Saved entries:
##############################

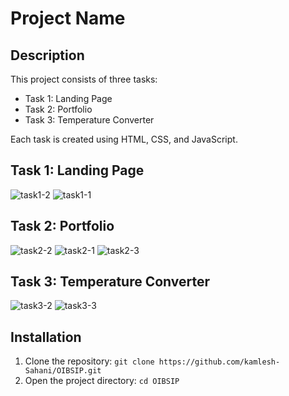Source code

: 
# Project Name

## Description
This project consists of three tasks:
- Task 1: Landing Page
- Task 2: Portfolio
- Task 3: Temperature Converter

Each task is created using HTML, CSS, and JavaScript.

## Task 1: Landing Page

![task1-2](https://github.com/kamlesh-Sahani/OIBSIP/assets/126887367/78f3000c-b76e-481f-9574-c5ca5db68357)
![task1-1](https://github.com/kamlesh-Sahani/OIBSIP/assets/126887367/286df70a-3a4b-435c-9768-89e1c8a2a068)


## Task 2: Portfolio


![task2-2](https://github.com/kamlesh-Sahani/OIBSIP/assets/126887367/cdec6c74-7d2f-49bd-a901-1c81eed2ec10)
![task2-1](https://github.com/kamlesh-Sahani/OIBSIP/assets/126887367/d962360e-05fc-4429-b7c5-0325822408c3)
![task2-3](https://github.com/kamlesh-Sahani/OIBSIP/assets/126887367/88a7e4c5-fa35-4ce3-b69e-5271eb0a89aa)

## Task 3: Temperature Converter

![task3-2](https://github.com/kamlesh-Sahani/OIBSIP/assets/126887367/cc58f7f1-e9f3-4e6e-a7ac-43823d5cdbad)
![task3-3](https://github.com/kamlesh-Sahani/OIBSIP/assets/126887367/71b2406d-52f1-492f-aa50-cbf5f36bd3e2)

## Installation
1. Clone the repository: `git clone https://github.com/kamlesh-Sahani/OIBSIP.git`
2. Open the project directory: `cd OIBSIP`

##############################

» **Task directions**
The entries should be printed again exactly as written, leaving all pictures out.

» **Exercise result**
Source code

: 
# Project Name

## Description
This project consists of three tasks:
- Task 1: Landing Page
- Task 2: Portfolio
- Task 3: Temperature Converter

Each task is created using HTML, CSS, and JavaScript.

## Task 1: Landing Page

![task1-2](https://github.com/kamlesh-Sahani/OIBSIP/assets/126887367/78f3000c-b76e-481f-9574-c5ca5db68357)
![task1-1](https://github.com/kamlesh-Sahani/OIBSIP/assets/126887367/286df70a-3a4b-435c-9768-89e1c8a2a068)


## Task 2: Portfolio


![task2-2](https://github.com/kamlesh-Sahani/OIBSIP/assets/126887367/cdec6c74-7d2f-49bd-a901-1c81eed2ec10)
![task2-1](https://github.com/kamlesh-Sahani/OIBSIP/assets/126887367/d962360e-05fc-4429-b7c5-0325822408c3)
![task2-3](https://github.com/kamlesh-Sahani/OIBSIP/assets/126887367/88a7e4c5-fa35-4ce3-b69e-5271eb0a89aa)

## Task 3: Temperature Converter

![task3-2](https://github.com/kamlesh-Sahani/OIBSIP/assets/126887367/cc58f7f1-e9f3-4e6e-a7ac-43823d5cdbad)
![task3-3](https://github.com/kamlesh-Sahani/OIBSIP/assets/126887367/71b2406d-52f1-492f-aa50-cbf5f36bd3e2)

## Installation
1. Clone the repository: `git clone https://github.com/kamlesh-Sahani/OIBSIP.git`
2. Open the project directory: `cd OIBSIP`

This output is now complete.